By Mohammad Sedighy | November 17, 2016

It is estimated that globally, 1.7 billion people live off-grid without any links to power utility systems of transmission lines and power stations. In the developing world, a large number of such communities lack access to electricity altogether. And in some others, the electricity is generated locally. But the issue of access to power is not limited to developing countries. In Canada alone, there are nearly 300 remote communities that fit the description.

For these communities, being off-grid is often not a choice. They are often too small, too remote, or surrounded by water, making grid connection infrastructure uneconomical to build. These challenges don’t just impact remote residential communities. There are many off-grid industrial facilities, such as remote mines, that also do not have access to power utility systems and so must generate their own electricity. In the majority of these cases, diesel gensets are the only source for on-site power generation.

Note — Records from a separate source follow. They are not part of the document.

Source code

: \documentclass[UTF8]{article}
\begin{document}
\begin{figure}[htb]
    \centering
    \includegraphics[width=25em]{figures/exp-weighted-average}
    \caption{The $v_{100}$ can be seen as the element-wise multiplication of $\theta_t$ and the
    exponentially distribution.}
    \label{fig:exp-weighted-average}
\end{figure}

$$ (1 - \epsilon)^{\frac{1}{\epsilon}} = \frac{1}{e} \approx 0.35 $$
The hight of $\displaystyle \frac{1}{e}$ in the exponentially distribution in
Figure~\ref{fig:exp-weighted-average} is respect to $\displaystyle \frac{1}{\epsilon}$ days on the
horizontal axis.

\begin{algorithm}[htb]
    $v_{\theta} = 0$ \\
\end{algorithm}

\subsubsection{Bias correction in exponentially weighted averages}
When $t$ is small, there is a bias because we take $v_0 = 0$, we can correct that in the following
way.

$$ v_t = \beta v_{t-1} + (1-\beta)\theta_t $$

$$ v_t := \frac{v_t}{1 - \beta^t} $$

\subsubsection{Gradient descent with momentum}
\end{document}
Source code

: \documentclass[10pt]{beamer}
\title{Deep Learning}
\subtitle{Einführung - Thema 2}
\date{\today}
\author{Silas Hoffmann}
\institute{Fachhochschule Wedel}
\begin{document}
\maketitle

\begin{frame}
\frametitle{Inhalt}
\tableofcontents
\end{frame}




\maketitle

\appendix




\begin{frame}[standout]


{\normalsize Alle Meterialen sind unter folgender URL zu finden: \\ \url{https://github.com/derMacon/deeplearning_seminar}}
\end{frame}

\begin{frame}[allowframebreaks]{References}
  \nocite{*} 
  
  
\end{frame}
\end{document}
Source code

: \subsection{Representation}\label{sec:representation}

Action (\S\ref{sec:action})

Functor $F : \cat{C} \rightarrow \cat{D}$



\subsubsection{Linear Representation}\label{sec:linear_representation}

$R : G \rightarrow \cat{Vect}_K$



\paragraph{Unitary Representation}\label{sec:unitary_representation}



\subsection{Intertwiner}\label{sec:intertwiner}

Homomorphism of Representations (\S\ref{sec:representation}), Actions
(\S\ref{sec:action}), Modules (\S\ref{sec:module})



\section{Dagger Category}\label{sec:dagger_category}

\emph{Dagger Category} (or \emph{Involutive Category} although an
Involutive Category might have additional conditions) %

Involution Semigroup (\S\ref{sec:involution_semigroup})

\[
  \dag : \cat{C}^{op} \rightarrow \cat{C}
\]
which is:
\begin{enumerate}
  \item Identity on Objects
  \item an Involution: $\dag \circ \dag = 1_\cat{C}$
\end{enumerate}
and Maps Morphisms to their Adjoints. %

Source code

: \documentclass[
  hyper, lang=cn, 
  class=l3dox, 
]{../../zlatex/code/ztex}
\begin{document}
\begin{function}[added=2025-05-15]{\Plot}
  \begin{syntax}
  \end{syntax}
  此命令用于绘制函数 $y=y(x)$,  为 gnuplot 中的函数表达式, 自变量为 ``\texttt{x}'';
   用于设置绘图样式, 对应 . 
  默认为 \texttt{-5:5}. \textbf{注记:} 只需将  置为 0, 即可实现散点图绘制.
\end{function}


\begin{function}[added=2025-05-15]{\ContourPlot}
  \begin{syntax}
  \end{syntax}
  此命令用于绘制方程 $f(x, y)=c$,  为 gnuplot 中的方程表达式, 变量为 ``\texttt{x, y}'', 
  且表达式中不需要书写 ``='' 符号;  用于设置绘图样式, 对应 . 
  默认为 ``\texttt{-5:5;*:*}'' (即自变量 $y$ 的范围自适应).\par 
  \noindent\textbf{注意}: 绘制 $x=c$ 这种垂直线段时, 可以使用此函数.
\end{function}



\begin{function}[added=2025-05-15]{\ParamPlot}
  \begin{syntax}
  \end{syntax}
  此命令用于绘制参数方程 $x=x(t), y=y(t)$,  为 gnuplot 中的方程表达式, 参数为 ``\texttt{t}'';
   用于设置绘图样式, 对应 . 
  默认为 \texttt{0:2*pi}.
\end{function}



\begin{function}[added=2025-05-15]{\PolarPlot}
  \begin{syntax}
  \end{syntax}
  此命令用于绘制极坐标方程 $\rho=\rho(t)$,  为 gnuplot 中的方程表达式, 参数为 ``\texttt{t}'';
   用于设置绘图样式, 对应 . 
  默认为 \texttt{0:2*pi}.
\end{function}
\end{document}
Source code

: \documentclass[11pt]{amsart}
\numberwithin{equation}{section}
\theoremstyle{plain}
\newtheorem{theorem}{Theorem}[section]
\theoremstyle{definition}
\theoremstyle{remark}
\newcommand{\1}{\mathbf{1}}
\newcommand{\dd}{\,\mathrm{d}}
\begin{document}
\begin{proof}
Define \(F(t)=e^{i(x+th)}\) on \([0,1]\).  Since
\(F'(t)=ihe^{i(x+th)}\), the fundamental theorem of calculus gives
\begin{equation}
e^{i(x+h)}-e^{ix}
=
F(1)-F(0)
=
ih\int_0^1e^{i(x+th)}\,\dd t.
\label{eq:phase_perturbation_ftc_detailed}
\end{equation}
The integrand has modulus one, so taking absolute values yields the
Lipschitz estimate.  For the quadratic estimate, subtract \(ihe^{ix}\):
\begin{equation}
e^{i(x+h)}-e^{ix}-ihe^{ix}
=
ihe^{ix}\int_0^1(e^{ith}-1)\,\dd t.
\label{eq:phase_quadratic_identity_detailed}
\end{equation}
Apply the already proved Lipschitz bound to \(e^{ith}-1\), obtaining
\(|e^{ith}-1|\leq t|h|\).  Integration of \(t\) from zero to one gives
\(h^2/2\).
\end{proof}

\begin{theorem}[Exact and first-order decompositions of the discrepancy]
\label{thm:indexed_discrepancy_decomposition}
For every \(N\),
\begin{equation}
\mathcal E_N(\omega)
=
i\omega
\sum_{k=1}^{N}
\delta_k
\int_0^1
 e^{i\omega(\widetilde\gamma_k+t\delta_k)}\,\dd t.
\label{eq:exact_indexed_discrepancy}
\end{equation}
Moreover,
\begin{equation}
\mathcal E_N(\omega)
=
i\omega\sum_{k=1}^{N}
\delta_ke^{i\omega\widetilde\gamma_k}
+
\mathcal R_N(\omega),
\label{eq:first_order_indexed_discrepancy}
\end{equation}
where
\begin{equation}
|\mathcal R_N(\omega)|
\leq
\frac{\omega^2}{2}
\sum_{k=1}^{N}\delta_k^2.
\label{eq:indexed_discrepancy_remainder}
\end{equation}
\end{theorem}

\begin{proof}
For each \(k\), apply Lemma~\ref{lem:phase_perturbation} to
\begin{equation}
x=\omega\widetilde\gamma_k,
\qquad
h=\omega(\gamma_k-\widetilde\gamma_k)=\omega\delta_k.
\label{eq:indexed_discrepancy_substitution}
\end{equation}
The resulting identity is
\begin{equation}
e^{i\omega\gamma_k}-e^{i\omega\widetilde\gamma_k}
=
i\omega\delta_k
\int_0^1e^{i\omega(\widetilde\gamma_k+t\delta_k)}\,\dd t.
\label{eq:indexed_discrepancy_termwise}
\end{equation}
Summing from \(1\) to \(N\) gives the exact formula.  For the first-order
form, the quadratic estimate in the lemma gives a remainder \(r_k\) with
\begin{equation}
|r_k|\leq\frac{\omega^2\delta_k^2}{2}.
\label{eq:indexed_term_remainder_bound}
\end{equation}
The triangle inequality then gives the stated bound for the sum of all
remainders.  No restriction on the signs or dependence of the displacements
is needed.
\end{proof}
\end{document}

Using diesel gensets means that these locations have to rely on costly diesel fuel, transported long distances. While the price of fuel has dropped from the highs of 2014, the future of prices remains uncertain. And cost is just one consideration. Transporting fuel is a potential threat to the delicate environments that often surround these locations. Furthermore, greenhouse gas emissions and the effects of climate change—serious issues the world needs to address now—are directly related to the use of fossil fuels like diesel.

A significant reduction in fuel usage for power generation can be achieved by integrating renewable power into a remote power grid, forming a hybrid power system, also called a renewable microgrid.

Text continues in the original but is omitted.